You do not photograph the men, but if you had, you might have titled it “Father and Son Go Hunting.” They wear camouflage, and their mouths move in animation or argument. They have their windows down, as you have left those in your own car down the road.
Magpie Road lies in the middle of the 1,028,051 acres that make up the Little Missouri National Grasslands in western North Dakota. Magpie Road lies about two hundred miles north and west of the Standing Rock Reservation, where thousands of indigenous people and their allies came together to protect the water, where sheriff’s men and pipeline men and National Guardsmen donned their riot gear, where those men still wait, where they still hold tight to their riot gear.
If a man wears his riot gear during prayer, will the sacred forsake him? If a man wears his riot gear to the holiday meal, how will he eat? If a man enters the bedroom in his riot gear, how will he make love to his wife? If a man wears his riot gear to tuck in his children, what will they dream?
Magpie Road is part of the Bakken, a shale formation lying deep under the birds, the men in the truck, you, this road. The Bakken is what is known as a marine shale—meaning, once, here, instead of endless grass lay endless water. You left Standing Rock for the Bakken, and the woodsmoke from the water–protector camps still clings to your hair.
There, just off Magpie Road, robins sit on branches or peck the ground. A group of robins is called a riot. This seems wrong at every level except the taxonomic. Robins are ordinary, everyday, general-public sorts of birds. They seem the least likely of all birds to riot.
In the Bakken and in all fracklands towns, the influx of men, of workers’ bodies, bring an overflow of crime. In the Bakken at the height of the oil and gas boom, violent crime, for example, increased by 125 percent. North Dakota attorney general Wayne Stenehjem called this increase in violent crime “disturbing” and cited aggravated assaults, rapes, and human trafficking as “chief concerns.”
When the men in the truck make their second pass, there on the road, the partridge sit in their nests, and the robins are not in formation. They are singular. No one riots but the colors. The truck revs and slows and revs and slows beside you. You have taken your last photograph of the grass, have moved yourself back to your car. The truck pulls itself close to your car, revving parallel.
You are keeping your face still, starting the car. You have mislabeled your imaginary photograph. These men, they are not father and son. At close range, you can see there is not enough distance in age. One does sport camouflage, but the other, a button-down shirt, complete with pipeline logo over the breast pocket. They are not bird hunters. The one in the button-down motions to you out the window with his handgun, and he smiles and says things that are incongruous with his smiling face.
In the Marcellus Shale in Pennsylvania, a floorhand shuts the door to his hotel room, puts his body between the door and a woman holding fresh towels. A floorhand is responsible for the overall maintenance of a rig. The woman says to you that he says to her, “I just want some company.” He says it over and over, into her ear, her hair, while he holds her down.

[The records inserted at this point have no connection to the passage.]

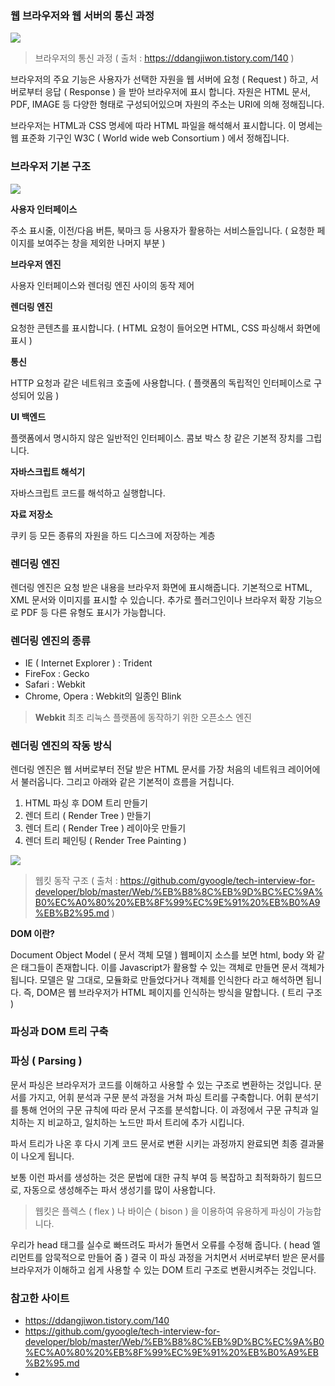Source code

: ### 웹 브라우저와 웹 서버의 통신 과정

![](https://img1.daumcdn.net/thumb/R1280x0/?scode=mtistory2&fname=https%3A%2F%2Fblog.kakaocdn.net%2Fdn%2FcxBCaF%2Fbtro6J7Qiqo%2FlkKdBM95amgzBmVZJfi6Nk%2Fimg.png)
> 브라우저의 통신 과정 ( 출처 : https://ddangjiwon.tistory.com/140 )

브라우저의 주요 기능은 사용자가 선택한 자원을 웹 서버에 요청 ( Request ) 하고, 서버로부터 응답 ( Response ) 을 받아 브라우저에 표시 합니다. 자원은 HTML 문서, PDF, IMAGE 등 다양한 형태로 구성되어있으며 자원의 주소는 URI에 의해 정해집니다.

브라우저는 HTML과 CSS 명세에 따라 HTML 파일을 해석해서 표시합니다. 이 명세는 웹 표준화 기구인 W3C ( World wide web Consortium ) 에서 정해집니다.

### 브라우저 기본 구조

![](https://camo.githubusercontent.com/0e3ac4e617b8eda5046f592c74a1f7e4cbfb82a5c6abe8d5699020002c1227b6/68747470733a2f2f64322e6e617665722e636f6d2f636f6e74656e742f696d616765732f323031352f30362f68656c6c6f776f726c642d35393336312d312e706e67)

**사용자 인터페이스**

주소 표시줄, 이전/다음 버튼, 북마크 등 사용자가 활용하는 서비스들입니다. ( 요청한 페이지를 보여주는 창을 제외한 나머지 부분 )

**브라우저 엔진**

사용자 인터페이스와 렌더링 엔진 사이의 동작 제어

**렌더링 엔진**

요청한 콘텐츠를 표시합니다. ( HTML 요청이 들어오면 HTML, CSS 파싱해서 화면에 표시 )

**통신**

HTTP 요청과 같은 네트워크 호출에 사용합니다. ( 플랫폼의 독립적인 인터페이스로 구성되어 있음 )

**UI 백엔드**

플랫폼에서 명시하지 않은 일반적인 인터페이스. 콤보 박스 창 같은 기본적 장치를 그립니다.

**자바스크립트 해석기**

자바스크립트 코드를 해석하고 실행합니다.

**자료 저장소**

쿠키 등 모든 종류의 자원을 하드 디스크에 저장하는 계층

### 렌더링 엔진

렌더링 엔진은 요청 받은 내용을 브라우저 화면에 표시해줍니다. 기본적으로 HTML, XML 문서와 이미지를 표시할 수 있습니다. 추가로 플러그인이나 브라우저 확장 기능으로 PDF 등 다른 유형도 표시가 가능합니다.

### 렌더링 엔진의 종류

-  IE ( Internet Explorer ) : Trident
-  FireFox : Gecko
-  Safari : Webkit
-  Chrome, Opera : Webkit의 일종인 Blink
> **Webkit**
> 최초 리눅스 플랫폼에 동작하기 위한 오픈소스 엔진

### 렌더링 엔진의 작동 방식

렌더링 엔진은 웹 서버로부터 전달 받은 HTML 문서를 가장 처음의 네트워크 레이어에서 불러옵니다. 그리고 아래와 같은 기본적이 흐름을 거칩니다. 

1. HTML 파싱 후 DOM 트리 만들기
2. 렌더 트리 ( Render Tree ) 만들기
3. 렌더 트리 ( Render Tree ) 레이아웃 만들기
4. 렌더 트리 페인팅 ( Render Tree Painting )

![](https://camo.githubusercontent.com/fa4fdb9b5d45fec78ad6717a4f3d0099d8fe46287e2aa38a7b0500c77a48211b/68747470733a2f2f64322e6e617665722e636f6d2f636f6e74656e742f696d616765732f323031352f30362f68656c6c6f776f726c642d35393336312d332e706e67)
> 웹킷 동작 구조 ( 출처 : https://github.com/gyoogle/tech-interview-for-developer/blob/master/Web/%EB%B8%8C%EB%9D%BC%EC%9A%B0%EC%A0%80%20%EB%8F%99%EC%9E%91%20%EB%B0%A9%EB%B2%95.md )

**DOM 이란?**

Document Object Model ( 문서 객체 모델 )
웹페이지 소스를 보면 html, body 와 같은 태그들이 존재합니다. 이를 Javascript가 활용할 수 있는 객체로 만들면 문서 객체가 됩니다. 모델은 말 그대로, 모듈화로 만들었다거나 객체를 인식한다 라고 해석하면 됩니다. 즉, DOM은 웹 브라우저가 HTML 페이지를 인식하는 방식을 말합니다. ( 트리 구조 )

### 파싱과 DOM 트리 구축

### 파싱 ( Parsing )

문서 파싱은 브라우저가 코드를 이해하고 사용할 수 있는 구조로 변환하는 것입니다.
문서를 가지고, 어휘 분석과 구문 분석 과정을 거쳐 파싱 트리를 구축합니다. 어휘 분석기를 통해 언어의 구문 규칙에 따라 문서 구조를 분석합니다. 이 과정에서 구문 규칙과 일치하는 지 비교하고, 일치하는 노드만 파서 트리에 추가 시킵니다.

파서 트리가 나온 후 다시 기계 코드 문서로 변환 시키는 과정까지 완료되면 최종 결과물이 나오게 됩니다.

보통 이런 파서를 생성하는 것은 문법에 대한 규칙 부여 등 복잡하고 최적화하기 힘드므로, 자동으로 생성해주는 파서 생성기를 많이 사용합니다.
> 웹킷은 플렉스 ( flex ) 나 바이슨 ( bison ) 을 이용하여 유용하게 파싱이 가능합니다.

우리가 head 태그를 실수로 빠뜨려도 파서가 돌면서 오류를 수정해 줍니다. ( head 엘리먼트를 암묵적으로 만들어 줌 ) 결국 이 파싱 과정을 거치면서 서버로부터 받은 문서를 브라우저가 이해하고 쉽게 사용할 수 있는 DOM 트리 구조로 변환시켜주는 것입니다.

### 참고한 사이트

-  https://ddangjiwon.tistory.com/140
-  https://github.com/gyoogle/tech-interview-for-developer/blob/master/Web/%EB%B8%8C%EB%9D%BC%EC%9A%B0%EC%A0%80%20%EB%8F%99%EC%9E%91%20%EB%B0%A9%EB%B2%95.md
-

She says it to you, your ear, your hair. She hates that word now, she says, company. A floorhand is responsible for the overall maintenance of a rig. A floorhand is responsible.

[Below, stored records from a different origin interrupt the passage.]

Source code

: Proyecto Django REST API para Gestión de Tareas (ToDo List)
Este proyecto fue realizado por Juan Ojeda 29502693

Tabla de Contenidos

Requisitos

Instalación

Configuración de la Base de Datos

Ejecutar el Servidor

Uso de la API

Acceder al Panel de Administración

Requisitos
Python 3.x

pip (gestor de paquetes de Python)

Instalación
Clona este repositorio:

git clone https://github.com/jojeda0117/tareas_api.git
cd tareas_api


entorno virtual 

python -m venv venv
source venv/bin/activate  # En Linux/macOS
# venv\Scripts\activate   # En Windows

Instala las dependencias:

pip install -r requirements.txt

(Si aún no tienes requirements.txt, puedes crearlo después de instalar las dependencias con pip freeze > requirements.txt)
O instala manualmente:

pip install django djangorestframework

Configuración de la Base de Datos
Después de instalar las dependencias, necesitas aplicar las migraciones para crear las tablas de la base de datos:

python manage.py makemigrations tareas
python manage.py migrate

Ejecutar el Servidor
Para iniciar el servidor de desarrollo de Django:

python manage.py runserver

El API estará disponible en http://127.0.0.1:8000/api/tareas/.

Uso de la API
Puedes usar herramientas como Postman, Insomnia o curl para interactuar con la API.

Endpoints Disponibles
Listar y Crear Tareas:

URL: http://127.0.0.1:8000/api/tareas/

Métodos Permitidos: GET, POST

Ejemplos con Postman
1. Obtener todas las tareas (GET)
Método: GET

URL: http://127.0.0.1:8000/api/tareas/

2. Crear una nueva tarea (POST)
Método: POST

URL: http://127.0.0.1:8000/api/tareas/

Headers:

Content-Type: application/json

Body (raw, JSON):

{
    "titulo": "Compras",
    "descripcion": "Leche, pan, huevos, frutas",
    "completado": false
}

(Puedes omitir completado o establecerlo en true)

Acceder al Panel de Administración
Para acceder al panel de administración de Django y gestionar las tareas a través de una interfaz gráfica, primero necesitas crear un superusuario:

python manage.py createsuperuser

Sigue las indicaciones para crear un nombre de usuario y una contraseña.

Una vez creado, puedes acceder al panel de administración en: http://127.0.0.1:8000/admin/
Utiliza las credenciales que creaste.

But who is responsible for and to this woman, her safety, her body, her memory? Who is responsible to and for the language, the words that will not take their leave?

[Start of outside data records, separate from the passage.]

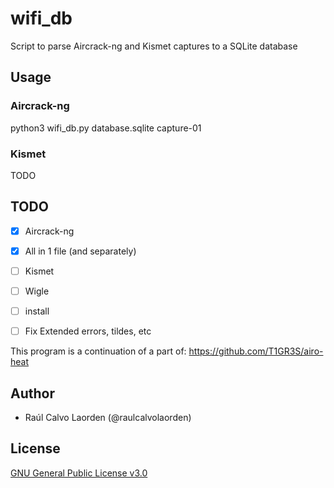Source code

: # wifi_db
Script to parse Aircrack-ng and Kismet captures to a SQLite database


## Usage

### Aircrack-ng

python3 wifi_db.py database.sqlite capture-01

### Kismet

TODO

## TODO

- [X] Aircrack-ng

- [X] All in 1 file (and separately)

- [ ] Kismet

- [ ] Wigle

- [ ] install 

- [ ] Fix Extended errors, tildes, etc

This program is a continuation of a part of: https://github.com/T1GR3S/airo-heat

## Author

- Raúl Calvo Laorden (@raulcalvolaorden)

## License

[GNU General Public License v3.0](https://github.com/RaulCalvoLaorden/wifi_db/blob/master/LICENSE)
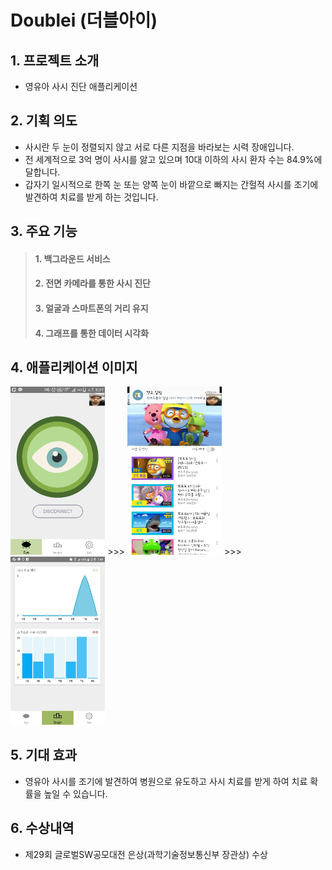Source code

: Doublei (더블아이)
=

## 1. 프로젝트 소개
- 영유아 사시 진단 애플리케이션

## 2. 기획 의도
- 사시란 두 눈이 정렬되지 않고 서로 다른 지점을 바라보는 시력 장애입니다.
- 전 세계적으로 3억 명이 사시를 앓고 있으며 10대 이하의 사시 환자 수는 84.9%에 달합니다.
- 갑자기 일시적으로 한쪽 눈 또는 양쪽 눈이 바깥으로 빠지는 간헐적 사시를 조기에 발견하여 치료를 받게 하는 것입니다.

## 3. 주요 기능
> #### 1. 백그라운드 서비스
> #### 2. 전면 카메라를 통한 사시 진단
> #### 3. 얼굴과 스마트폰의 거리 유지
> #### 4. 그래프를 통한 데이터 시각화

## 4. 애플리케이션 이미지
<img src="./Doublei/image/home.png" width="30%"> >>> <img src="./Doublei/image/distance.png" width="30%"> >>> <img src="./Doublei/image/graph.jpg" width="30%">

## 5. 기대 효과
- 영유아 사시를 조기에 발견하여 병원으로 유도하고 사시 치료를 받게 하여 치료 확률을 높일 수 있습니다.

## 6. 수상내역
- 제29회 글로벌SW공모대전 은상(과학기술정보통신부 장관상) 수상
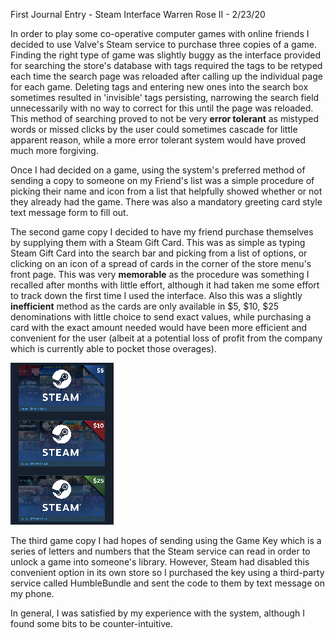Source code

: First Journal Entry - Steam Interface
Warren Rose II - 2/23/20

In order to play some co-operative computer games with online friends I decided to use Valve's Steam service to purchase three copies of a game.  Finding the right type of game was slightly buggy as the interface provided for searching the store's database with tags required the tags to be retyped each time the search page was reloaded after calling up the individual page for each game.  Deleting tags and entering new ones into the search box sometimes resulted in 'invisible' tags persisting, narrowing the search field unnecessarily with no way to correct for this until the page was reloaded.  This method of searching proved to not be very **error tolerant** as mistyped words or missed clicks by the user could sometimes cascade for little apparent reason, while a more error tolerant system would have proved much more forgiving.

Once I had decided on a game, using the system's preferred method of sending a copy to someone on my Friend's list was a simple procedure of picking their name and icon from a list that helpfully showed whether or not they already had the game.  There was also a mandatory greeting card style text message form to fill out.

The second game copy I decided to have my friend purchase themselves by supplying them with a Steam Gift Card.  This was as simple as typing Steam Gift Card into the search bar and picking from a list of options, or clicking on an icon of a spread of cards in the corner of the store menu's front page.  This was very **memorable** as the procedure was something I recalled after months with little effort, although it had taken me some effort to track down the first time I used the interface.  Also this was a slightly **inefficient** method as the cards are only available in $5, $10, $25 denominations with little choice to send exact values, while purchasing a card with the exact amount needed would have been more efficient and convenient for the user (albeit at a potential loss of profit from the company which is currently able to pocket those overages).

![First Three Values Of Steam Gift Cards](assets/steamcapture.jpg)

The third game copy I had hopes of sending using the Game Key which is a series of letters and numbers that the Steam service can read in order to unlock a game into someone's library.  However, Steam had disabled this convenient option in its own store so I purchased the key using a third-party service called HumbleBundle and sent the code to them by text message on my phone.

In general, I was satisfied by my experience with the system, although I found some bits to be counter-intuitive.
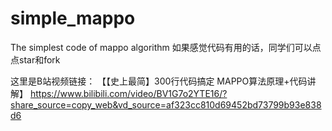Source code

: # simple_mappo
The simplest code of mappo algorithm
如果感觉代码有用的话，同学们可以点点star和fork

这里是B站视频链接：
【【史上最简】300行代码搞定  MAPPO算法原理+代码讲解】 https://www.bilibili.com/video/BV1G7o2YTE16/?share_source=copy_web&vd_source=af323cc810d69452bd73799b93e838d6
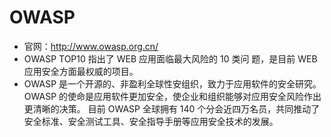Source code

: #	OWASP

- 官网：http://www.owasp.org.cn/
- OWASP TOP10 指出了 WEB 应用面临最大风险的 10 类问 题，是目前 WEB 应用安全方面最权威的项目。
- OWASP 是一个开源的、非盈利全球性安组织，致力于应用软件的安全研究。 OWASP 的使命是应用软件更加安全，使企业和组织能够对应用安全风险作出更清晰的决策。 目前 OWASP 全球拥有 140 个分会近四万名员，共同推动了安全标准、安全测试工具、安全指导手册等应用安全技术的发展。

In a hotel in Texas, in the Permian Basin, you call the front desk and report on the roughneck in the room upstairs. You dial zero while he hits his wife/girlfriend/girl he has just bought. You dial zero while he throws her and picks her up and starts again. Or at least, one floor down, this is the soundtrack. Upon his departure, the man uses his fist on every door down your hall. The sound is loud but also is like knocking, like Hello, like Anybody home? You wonder if he went first to the floor above but think not. Sound, like so many things, operates mostly through a downward trajectory.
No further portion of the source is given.